Write out exactly the lines of the entries below from the one holding "# <strong>Who Will" to the one holding "<strong><strong>About US</strong>:</strong>", inclusive, and leave out all other lines.

- Opening Delimiter -

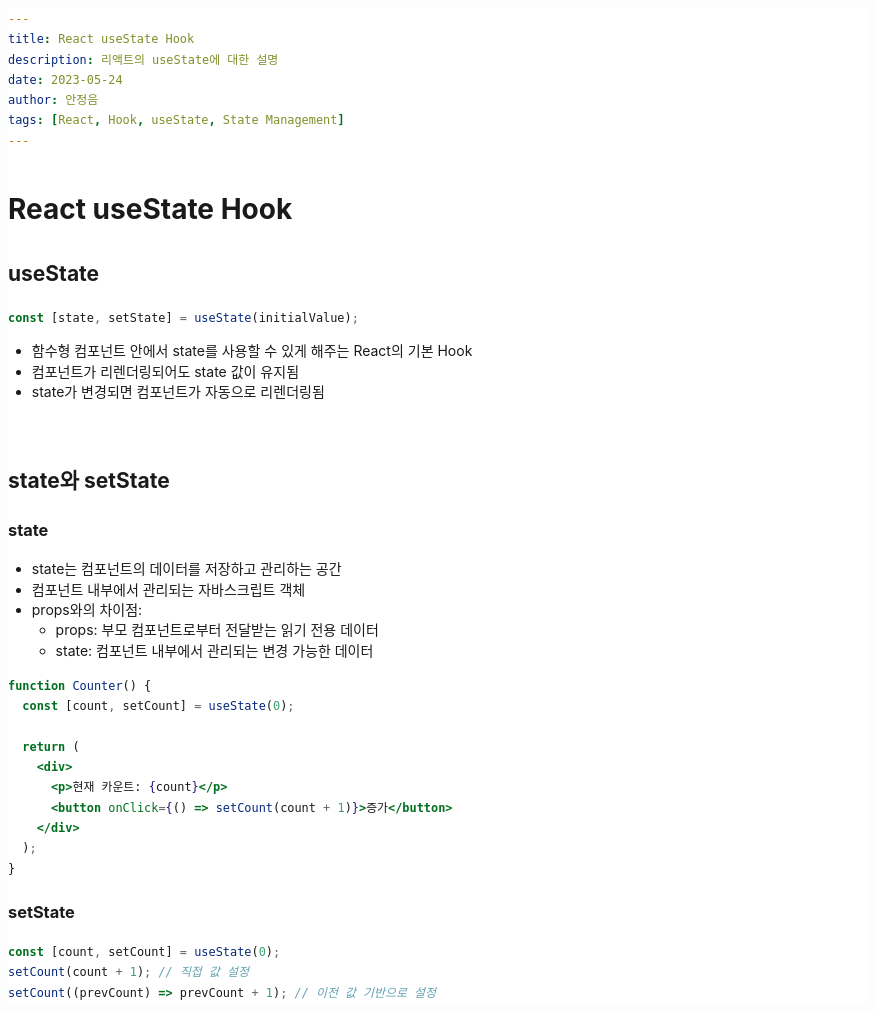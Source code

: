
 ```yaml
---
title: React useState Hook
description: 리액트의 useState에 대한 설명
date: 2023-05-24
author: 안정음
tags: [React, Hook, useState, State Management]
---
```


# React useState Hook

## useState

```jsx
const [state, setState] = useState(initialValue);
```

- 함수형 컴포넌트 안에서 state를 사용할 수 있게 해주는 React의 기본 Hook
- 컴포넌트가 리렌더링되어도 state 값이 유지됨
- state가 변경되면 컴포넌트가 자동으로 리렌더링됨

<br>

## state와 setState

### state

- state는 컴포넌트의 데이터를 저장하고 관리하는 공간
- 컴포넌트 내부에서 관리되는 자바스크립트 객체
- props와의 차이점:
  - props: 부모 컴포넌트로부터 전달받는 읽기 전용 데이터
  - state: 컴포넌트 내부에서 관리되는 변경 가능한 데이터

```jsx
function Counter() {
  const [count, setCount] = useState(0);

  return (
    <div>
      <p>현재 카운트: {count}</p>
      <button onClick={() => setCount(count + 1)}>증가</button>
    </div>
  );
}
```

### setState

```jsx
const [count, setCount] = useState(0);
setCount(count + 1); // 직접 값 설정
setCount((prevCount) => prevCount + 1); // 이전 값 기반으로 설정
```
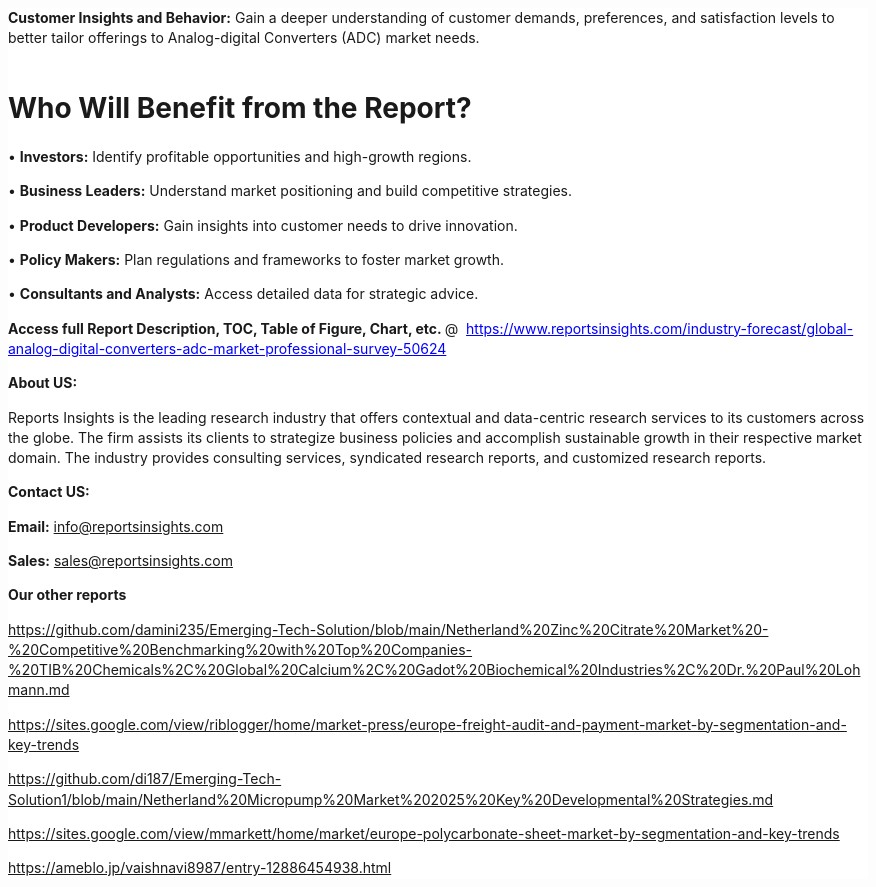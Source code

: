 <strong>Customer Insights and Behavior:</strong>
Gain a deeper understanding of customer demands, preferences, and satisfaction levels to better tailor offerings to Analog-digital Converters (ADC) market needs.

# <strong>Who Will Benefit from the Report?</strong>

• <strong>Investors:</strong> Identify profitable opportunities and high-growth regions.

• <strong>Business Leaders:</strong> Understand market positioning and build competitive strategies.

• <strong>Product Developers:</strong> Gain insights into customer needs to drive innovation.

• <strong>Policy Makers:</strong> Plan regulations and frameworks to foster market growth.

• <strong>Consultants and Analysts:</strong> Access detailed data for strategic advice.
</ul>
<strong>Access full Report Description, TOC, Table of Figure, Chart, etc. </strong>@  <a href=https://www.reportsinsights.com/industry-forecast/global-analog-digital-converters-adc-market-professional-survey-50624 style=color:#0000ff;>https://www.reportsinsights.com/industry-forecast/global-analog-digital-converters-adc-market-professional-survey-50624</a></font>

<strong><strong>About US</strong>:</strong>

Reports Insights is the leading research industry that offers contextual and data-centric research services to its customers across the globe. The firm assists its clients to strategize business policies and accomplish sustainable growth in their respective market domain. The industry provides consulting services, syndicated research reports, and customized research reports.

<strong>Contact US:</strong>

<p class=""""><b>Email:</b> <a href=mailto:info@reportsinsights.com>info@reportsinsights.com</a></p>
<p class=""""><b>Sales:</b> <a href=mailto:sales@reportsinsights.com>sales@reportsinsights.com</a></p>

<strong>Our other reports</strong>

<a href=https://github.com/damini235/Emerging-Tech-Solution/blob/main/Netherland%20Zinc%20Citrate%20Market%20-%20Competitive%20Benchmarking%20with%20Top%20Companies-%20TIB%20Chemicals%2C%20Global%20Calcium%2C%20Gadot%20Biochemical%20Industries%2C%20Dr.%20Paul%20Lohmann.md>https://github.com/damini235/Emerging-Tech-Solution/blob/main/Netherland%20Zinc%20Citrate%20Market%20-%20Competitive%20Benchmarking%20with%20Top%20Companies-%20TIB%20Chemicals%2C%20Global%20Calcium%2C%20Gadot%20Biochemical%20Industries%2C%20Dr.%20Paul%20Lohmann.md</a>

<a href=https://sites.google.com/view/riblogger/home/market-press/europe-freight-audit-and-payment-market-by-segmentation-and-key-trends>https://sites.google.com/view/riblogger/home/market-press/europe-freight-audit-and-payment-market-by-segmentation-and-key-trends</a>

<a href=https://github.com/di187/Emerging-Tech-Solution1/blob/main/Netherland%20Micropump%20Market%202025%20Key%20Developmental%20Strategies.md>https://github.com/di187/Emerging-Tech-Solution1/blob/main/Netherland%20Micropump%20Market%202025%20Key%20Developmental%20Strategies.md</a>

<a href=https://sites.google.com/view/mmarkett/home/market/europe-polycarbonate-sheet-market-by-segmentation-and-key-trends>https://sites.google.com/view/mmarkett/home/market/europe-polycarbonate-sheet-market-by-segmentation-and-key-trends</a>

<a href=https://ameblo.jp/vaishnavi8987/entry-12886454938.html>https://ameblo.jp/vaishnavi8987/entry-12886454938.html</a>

- Closing Delimiter -
- Opening Delimiter -

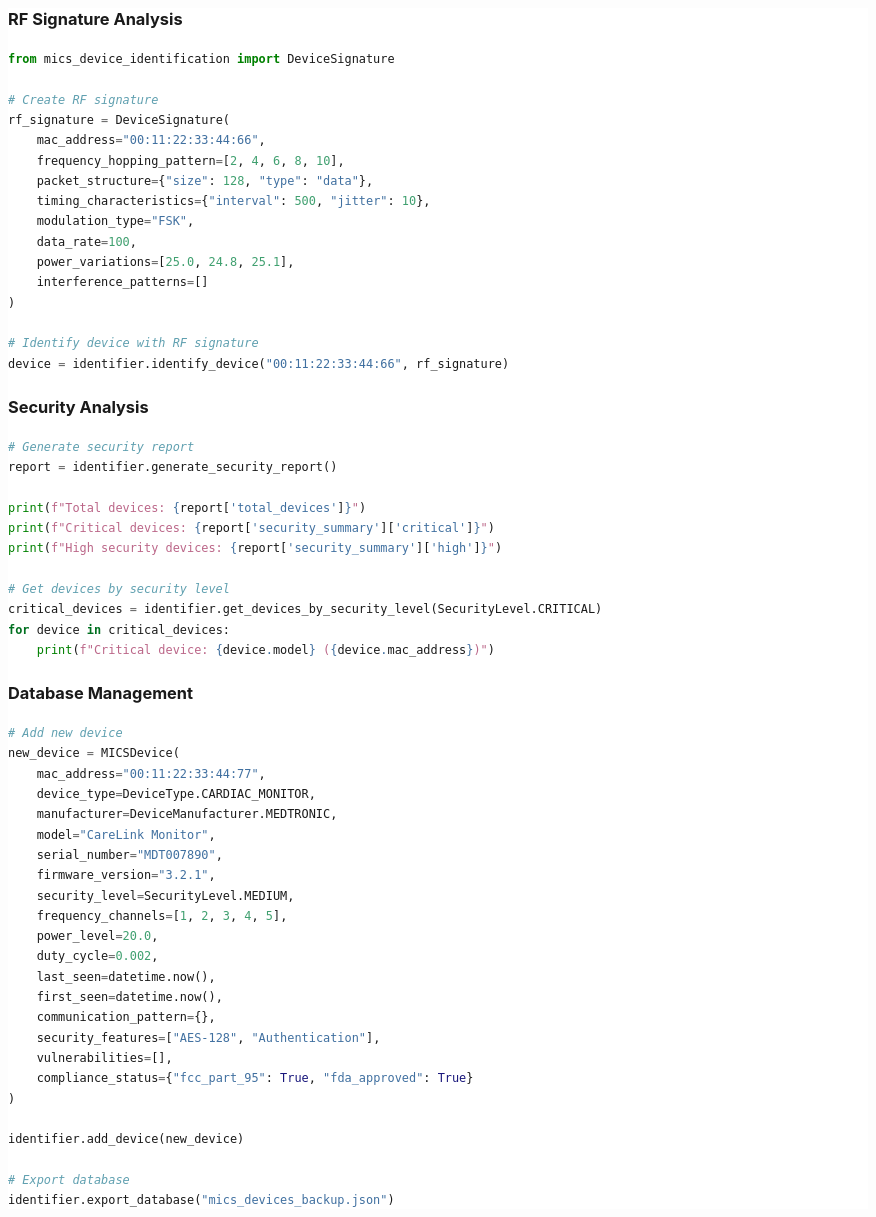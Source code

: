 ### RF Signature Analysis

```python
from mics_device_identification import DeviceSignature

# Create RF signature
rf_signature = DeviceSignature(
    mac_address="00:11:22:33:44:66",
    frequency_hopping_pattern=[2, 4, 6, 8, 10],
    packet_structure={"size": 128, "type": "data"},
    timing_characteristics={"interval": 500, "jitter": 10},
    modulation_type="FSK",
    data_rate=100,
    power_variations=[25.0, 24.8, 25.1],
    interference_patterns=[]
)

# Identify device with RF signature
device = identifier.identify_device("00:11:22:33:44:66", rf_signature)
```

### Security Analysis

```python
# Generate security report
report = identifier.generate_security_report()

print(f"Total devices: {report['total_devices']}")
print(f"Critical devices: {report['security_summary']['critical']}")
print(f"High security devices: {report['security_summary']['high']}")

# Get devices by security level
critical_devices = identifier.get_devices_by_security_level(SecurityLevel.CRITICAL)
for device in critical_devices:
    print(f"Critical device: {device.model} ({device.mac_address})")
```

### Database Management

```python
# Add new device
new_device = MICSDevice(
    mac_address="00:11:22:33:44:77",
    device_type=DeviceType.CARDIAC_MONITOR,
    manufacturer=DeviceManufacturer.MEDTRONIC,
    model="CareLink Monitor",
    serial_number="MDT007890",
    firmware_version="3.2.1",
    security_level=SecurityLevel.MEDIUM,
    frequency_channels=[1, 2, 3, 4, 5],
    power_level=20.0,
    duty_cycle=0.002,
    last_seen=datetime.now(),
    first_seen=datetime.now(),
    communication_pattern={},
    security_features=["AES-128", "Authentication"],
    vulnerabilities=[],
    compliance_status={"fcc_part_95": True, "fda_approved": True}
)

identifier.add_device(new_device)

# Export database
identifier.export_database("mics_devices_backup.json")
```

- Closing Delimiter -
- Opening Delimiter -

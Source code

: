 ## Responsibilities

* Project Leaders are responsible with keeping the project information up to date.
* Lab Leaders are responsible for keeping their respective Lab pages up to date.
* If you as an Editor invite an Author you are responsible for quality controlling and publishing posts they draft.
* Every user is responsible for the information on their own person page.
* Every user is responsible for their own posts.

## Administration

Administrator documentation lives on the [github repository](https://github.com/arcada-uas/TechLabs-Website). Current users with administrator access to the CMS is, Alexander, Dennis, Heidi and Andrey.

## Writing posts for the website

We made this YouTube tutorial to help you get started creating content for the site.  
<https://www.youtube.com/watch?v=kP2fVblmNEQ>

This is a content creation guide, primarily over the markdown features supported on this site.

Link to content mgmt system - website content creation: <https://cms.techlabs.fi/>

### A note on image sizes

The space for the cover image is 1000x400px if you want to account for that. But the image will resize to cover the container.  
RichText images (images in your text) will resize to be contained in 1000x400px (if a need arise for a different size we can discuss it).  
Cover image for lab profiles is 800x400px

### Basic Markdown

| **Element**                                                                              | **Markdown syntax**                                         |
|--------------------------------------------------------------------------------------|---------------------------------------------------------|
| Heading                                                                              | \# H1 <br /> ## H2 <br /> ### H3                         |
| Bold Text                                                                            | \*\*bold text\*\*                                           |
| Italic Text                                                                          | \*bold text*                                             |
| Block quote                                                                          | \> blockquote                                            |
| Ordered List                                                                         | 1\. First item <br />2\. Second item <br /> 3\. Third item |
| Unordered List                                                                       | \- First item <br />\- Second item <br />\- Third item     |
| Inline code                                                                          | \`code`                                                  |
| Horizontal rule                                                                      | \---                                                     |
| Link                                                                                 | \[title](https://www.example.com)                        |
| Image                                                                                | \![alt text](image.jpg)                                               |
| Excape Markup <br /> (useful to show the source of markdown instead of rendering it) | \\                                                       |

- Closing Delimiter -

→ **Exercise response**:
# <strong>Who Will Benefit from the Report?</strong>

• <strong>Investors:</strong> Identify profitable opportunities and high-growth regions.

• <strong>Business Leaders:</strong> Understand market positioning and build competitive strategies.

• <strong>Product Developers:</strong> Gain insights into customer needs to drive innovation.

• <strong>Policy Makers:</strong> Plan regulations and frameworks to foster market growth.

• <strong>Consultants and Analysts:</strong> Access detailed data for strategic advice.
</ul>
<strong>Access full Report Description, TOC, Table of Figure, Chart, etc. </strong>@  <a href=https://www.reportsinsights.com/industry-forecast/global-analog-digital-converters-adc-market-professional-survey-50624 style=color:#0000ff;>https://www.reportsinsights.com/industry-forecast/global-analog-digital-converters-adc-market-professional-survey-50624</a></font>

<strong><strong>About US</strong>:</strong>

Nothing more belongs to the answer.